- Coat of arms
- Interactive map of Gmina Piekoszów
- Coordinates (Piekoszów): 50°52′54″N 20°27′42″E﻿ / ﻿50.88167°N 20.46167°E
- Country: Poland
- Voivodeship: Świętokrzyskie
- County: Kielce County
- Seat: Piekoszów

Area
- • Total: 102.48 km^{2} (39.57 sq mi)

Population (2006)
- • Total: 15,249
- • Density: 148.80/km^{2} (385.39/sq mi)
- Website: https://www.piekoszow.pl

= Gmina Piekoszów =

Gmina Piekoszów is a rural gmina (administrative district) in Kielce County, Świętokrzyskie Voivodeship, in south-central Poland. Its seat is the city of Piekoszów, which lies approximately 11 km west of the regional capital Kielce.

The gmina covers an area of 102.48 km2, and as of 2006 its total population is 15,249.
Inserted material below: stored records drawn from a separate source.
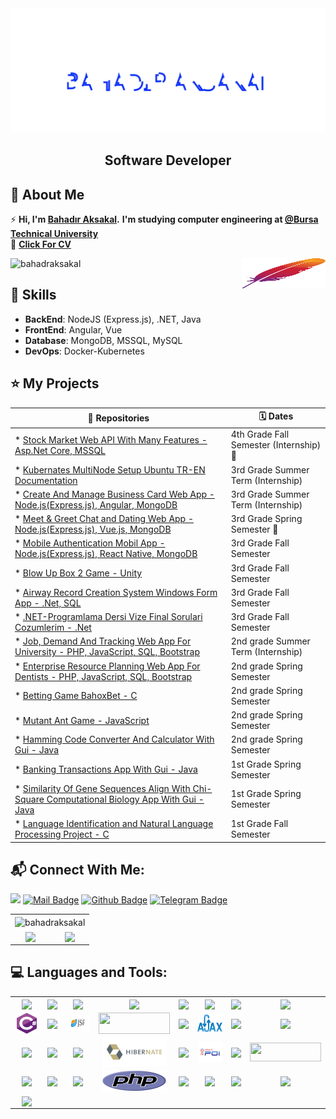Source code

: <link href="https://cdn.jsdelivr.net/npm/bootstrap@5.1.1/dist/css/bootstrap.min.css" rel="stylesheet" integrity="sha384-F3w7mX95PdgyTmZZMECAngseQB83DfGTowi0iMjiWaeVhAn4FJkqJByhZMI3AhiU" crossorigin="anonymous">
<img src="./Bahadr.svg" widht="860px"></img>  

<h2 align="center">Software Developer</h2>

## 📖  About Me
⚡ **Hi, I'm [Bahadır Aksakal](https://www.linkedin.com/in/bahad%C4%B1r-aksakal-360b721b7/).**
**I'm studying computer engineering at [@Bursa Technical University](https://btu.edu.tr/)** 
<br/>
:page_with_curl: **[Click For CV](https://github.com/bahadraksakal/bahadraksakal/blob/main/BAHADIR_AKSAKAL_CV.pdf)**

<p align="left"><img src="https://komarev.com/ghpvc/?username=bahadraksakal&label=Profile%20views&color=ff0f32&style=flat" alt="bahadraksakal" /><img align="right" src="./img/apache.svg" width="134" height="48"/></p>


## :1st_place_medal: Skills
<ul>
  <li><strong>BackEnd</strong>: NodeJS (Express.js), .NET, Java</li>
  <li><strong>FrontEnd</strong>: Angular, Vue </li>
  <li><strong>Database</strong>: MongoDB, MSSQL, MySQL</li>
  <li><strong>DevOps</strong>: Docker-Kubernetes</li>
</ul>      
 

## ⭐ My Projects
| **:page_facing_up: Repositories**  | **:spiral_calendar:  Dates** |
| --- | --- |
| * [Stock Market Web API With Many Features - Asp.Net Core, MSSQL](https://github.com/bahadraksakal/MSE_StocksMarketAPI) | 4th Grade Fall Semester (Internship) :100: |
| * [Kubernates MultiNode Setup Ubuntu TR-EN Documentation](https://github.com/bahadraksakal/Kubernates-Kurulumu-Ubuntu-Tr-Kaynak) | 3rd Grade Summer Term (Internship) |
| * [Create And Manage Business Card Web App - Node.js(Express.js), Angular, MongoDB](https://github.com/bahadraksakal/kartvizit-app) | 3rd Grade Summer Term (Internship) |
| * [Meet & Greet Chat and Dating Web App - Node.js(Express.js), Vue.js, MongoDB ](https://github.com/bahadraksakal/Bulus-Tanis-App) | 3rd Grade Spring Semester :100: |
| * [Mobile Authentication Mobil App - Node.js(Express.js), React Native, MongoDB](https://github.com/bahadraksakal/Mobile-Authentication-App#tr) | 3rd Grade Fall Semester |
| * [Blow Up Box 2 Game - Unity](https://github.com/bahadraksakal/OyunProgramlaFinalProje-BlowUpBox2) | 3rd Grade Fall Semester |
| * [Airway Record Creation System Windows Form App - .Net, SQL](https://github.com/bahadraksakal/Hava-Yolu-Kayit-Sistemi) | 3rd Grade Fall Semester |
| * [.NET-Programlama Dersi Vize Final Sorulari Cozumlerim - .Net](https://github.com/bahadraksakal/.NET-Programlama-Dersi-Vize-Final-Sorulari-Cozumlerim) | 3rd Grade Fall Semester |
| * [Job, Demand And Tracking Web App For University - PHP, JavaScript, SQL, Bootstrap](https://github.com/bahadraksakal/Universite-Is-Talep-Takip) | 2nd grade Summer Term (Internship) |
| * [Enterprise Resource Planning Web App For Dentists - PHP, JavaScript, SQL, Bootstrap](https://github.com/bahadraksakal/Dentist-ERP-FULL) | 2nd grade Spring Semester |
| * [Betting Game BahoxBet - C](https://github.com/bahadraksakal/Bahis-Oyunu-Tuttur-Kazan-BahoxBet) | 2nd grade Spring Semester |
| * [Mutant Ant Game - JavaScript](https://github.com/bahadraksakal/WepProgramlamaProje-JSGAME-MUTANT-KARINCA) | 2nd grade Spring Semester |
| * [Hamming Code Converter And Calculator With Gui - Java](https://github.com/bahadraksakal/Hamming-Code-Genarator-With-Gui-2.-Sinif-Bilgisayar-Mimarisi-Dersi-Proje-Odevi) | 2nd grade Spring Semester |
| * [Banking Transactions App With Gui - Java](https://github.com/bahadraksakal/Java_Bahar_Donemi_Proje) | 1st Grade Spring Semester |
| * [Similarity Of Gene Sequences Align With Chi-Square Computational Biology App With Gui - Java](https://github.com/bahadraksakal/Java_HBG_Project) | 1st Grade Spring Semester |
| * [Language Identification and Natural Language Processing Project - C](https://github.com/bahadraksakal/Guz_Donemi_Projem_1.Sinif-) | 1st Grade Fall Semester |


## 📬 Connect With Me:
[![](https://img.shields.io/badge/linkedin-%230077B5.svg?&style=for-the-badge&logo=linkedin&logoColor=white)](https://www.linkedin.com/in/bahad%C4%B1r-aksakal-360b721b7/)
[![Mail Badge](https://img.shields.io/badge/email-c14438?style=for-the-badge&logo=Gmail&logoColor=white&link=mailto:bahadraksakal201@gmail.com)](mailto:bahadraksakal201@gmail.com)
[![Github Badge](https://img.shields.io/badge/github-333?style=for-the-badge&logo=github&logoColor=white)](https://github.com/bahadraksakal)       [![Telegram Badge](https://img.shields.io/badge/Telegram-2CA5E0?style=for-the-badge&logo=telegram&logoColor=white)](https://t.me/bahadr_aksakal)  
<div class="container" style="align-items: center">
            <table class="table table-striped table-bordered table-hover">
                <tbody>
                    <tr>
                        <td colspan="2" align="center"><img align="center" src="https://github-readme-stats.vercel.app/api/top-langs?username=bahadraksakal&show_icons=true&cache_seconds=1800&locale=en&layout=compact" alt="bahadraksakal" /></td>
                    </tr>
                    <tr>
                        <td align="center"><img align="center" src="https://github-readme-stats.vercel.app/api?username=bahadraksakal&show_icons=true&theme=tokyonight" /></td>
                        <td align="center"><img align="center"src="https://github-readme-streak-stats.herokuapp.com/?user=bahadraksakal&theme=tokyonight" /></td>              
                    </tr>                   
                </tbody>
            </table>
</div>


## :computer: Languages and Tools:
<div>
            <table>
                    <tr>
                        <td align="center" ><img align="center" src="https://img.shields.io/badge/Java-ED8B00?style=for-the-badge&logo=java&logoColor=white"/></td>
                        <td align="center" ><img align="center" src="https://img.shields.io/badge/Java EE-ff6600?style=for-the-badge&logo=java&logoColor=white"/></td>
                <td align="center" ><img align="center" src="https://img.shields.io/badge/Microsoft_Excel-217346?style=for-the-badge&logo=microsoft-excel&logoColor=white"/></td>
                        <td align="center" ><img align="center" src="https://img.shields.io/badge/Selenium-43B02A?style=for-the-badge&logo=Selenium&logoColor=white"/></td>
                        <td align="center"><img align="center" src="https://img.shields.io/badge/MySQL-00000F?style=for-the-badge&logo=mysql&logoColor=white"/></td>
                        <td align="center"><img align="center" src="https://img.shields.io/badge/.NET-512BD4?style=for-the-badge&logo=dotnet&logoColor=white"/></td>
                        <td align="center"><img align="center" src="https://img.shields.io/badge/Python-FFD43B?style=for-the-badge&logo=python&logoColor=darkgreen"/></td>
                        <td  align="center" ><img align="center" src="https://img.shields.io/badge/c-%2300599C.svg?style=for-the-badge&logo=c&logoColor=white"/></td>
                    </tr>
                    <tr>
                        <td align="center"><img align="center" src="./csharp-original.svg" width="104" height="34"/></td>                        
                        <td align="center"><img align="center" src="https://img.shields.io/badge/css3-%231572B6.svg?style=for-the-badge&logo=css3&logoColor=white"/></td>
                        <td align="center"><img align="center" src="./img/javaSF.png" width="104" height="26" /></td>
<td align="center"><img align="center" src="https://www.primefaces.org/showcase/javax.faces.resource/images/primefaces-logo.svg.xhtml?ln=showcase" width="114" height="34"/></td>
                        <td align="center"><img align="center" src="https://img.shields.io/badge/jQuery-0769AD?style=for-the-badge&logo=jquery&logoColor=white"/></td>
                        <td align="center"><img align="center" src="./img/ajax.svg" width="104" height="28" /></td>
                      <td align="center"><img align="center" src="https://img.shields.io/badge/bootstrap-%23563D7C.svg?style=for-the-badge&logo=bootstrap&logoColor=white"/></td>
                        <td align="center"><img align="center" src="https://img.shields.io/badge/HTML5-E34F26?style=for-the-badge&logo=html5&logoColor=white" /></td>
                    </tr>
                    <tr>
               <td align="center" ><img align="center" src="https://img.shields.io/badge/javascript-%23323330.svg?style=for-the-badge&logo=javascript&logoColor=%23F7DF1E"/></td>
                        <td align="center" ><img align="center" src="https://img.shields.io/badge/spring-%236DB33F.svg?style=for-the-badge&logo=spring&logoColor=white"/></td>
            <td align="center" ><img align="center" src="https://img.shields.io/badge/NetBeansIDE-1B6AC6.svg?style=for-the-badge&logo=apache-netbeans-ide&logoColor=white"/></td>
                        <td align="center" ><img align="center" src="./img/hibernate.svg" width="104" height="48"/></td>
                        <td align="center"><img align="center" src="https://img.shields.io/badge/TypeScript-007ACC?style=for-the-badge&logo=typescript&logoColor=white"/></td>
                        <td align="center"><img align="center" src="./img/ApachePOI.svg" width="114" height="34"/></td>
                        <td align="center"><img align="center" src="https://img.shields.io/badge/angular-%23DD0031.svg?style=for-the-badge&logo=angular&logoColor=white"/></td>
                        <td align="center"><img align="center" width="114" height="30" src="https://img.shields.io/badge/Node.js-339933?style=for-the-badge&logo=nodedotjs&logoColor=white"/></td>
                    </tr>  
                   <tr>
                  <td align="center" ><img align="center" src="https://img.shields.io/badge/Apache%20Maven-C71A36?style=for-the-badge&logo=Apache%20Maven&logoColor=white"/></td>
                        <td align="center" ><img align="center" src="https://img.shields.io/badge/MongoDB-white?style=for-the-badge&logo=mongodb&logoColor=4EA94B"/></td>
                 <td align="center" ><img align="center" src="https://img.shields.io/badge/VS_Code-0078D4?style=for-the-badge&logo=visual%20studio%20code&logoColor=white"/></td>
                        <td align="center" ><img align="center" src="./img/php-logo.svg" width="104" height="34"/></td>
                        <td align="center"><img align="center" src="https://img.shields.io/badge/unity-%23000000.svg?style=for-the-badge&logo=unity&logoColor=white" /></td>
                        <td align="center"><img align="center" src="https://img.shields.io/badge/react_native-%2320232a.svg?style=for-the-badge&logo=react&logoColor=%2361DAFB" /></td>
                        <td align="center"><img align="center" src="https://img.shields.io/badge/Visual%20Studio-5C2D91.svg?style=for-the-badge&logo=visual-studio&logoColor=white"/></td>
                        <td align="center"><img align="center" src="https://img.shields.io/badge/Vue.js-35495E?style=for-the-badge&logo=vuedotjs&logoColor=4FC08D"/></td>
                    </tr> 
                    <tr>
                        <td align="center" ><img align="center" src="https://img.shields.io/badge/Microsoft%20SQL%20Server-CC2927?style=for-the-badge&logo=microsoft%20sql%20server&logoColor=white"/></td>
                        <td align="center" ></td>
                        <td align="center" ></td>
                        <td align="center" ></td>
                        <td align="center"></td>
                        <td align="center"></td>
                        <td align="center"></td>
                        <td align="center"></td>
                    </tr> 
            </table>
</div>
The gmina contains part of the protected area called Chęciny-Kielce Landscape Park.

==Villages==
Gmina Piekoszów contains the villages and settlements of Bławatków, Brynica, Gałęzice, Górki Szczukowskie, Janów, Jaworznia, Jeżynów, Julianów, Łaziska, Lesica, Łosień, Łosienek, Łubno, Micigózd, Młynki, Piekoszów, Podzamcze, Rykoszyn, Skałka, Szczukowice, Wesoła, Wincentów and Zajączków.

==Neighbouring gminas==
Gmina Piekoszów is bordered by the city of Kielce and by the gminas of Chęciny, Łopuszno, Małogoszcz, Miedziana Góra, Sitkówka-Nowiny and Strawczyn.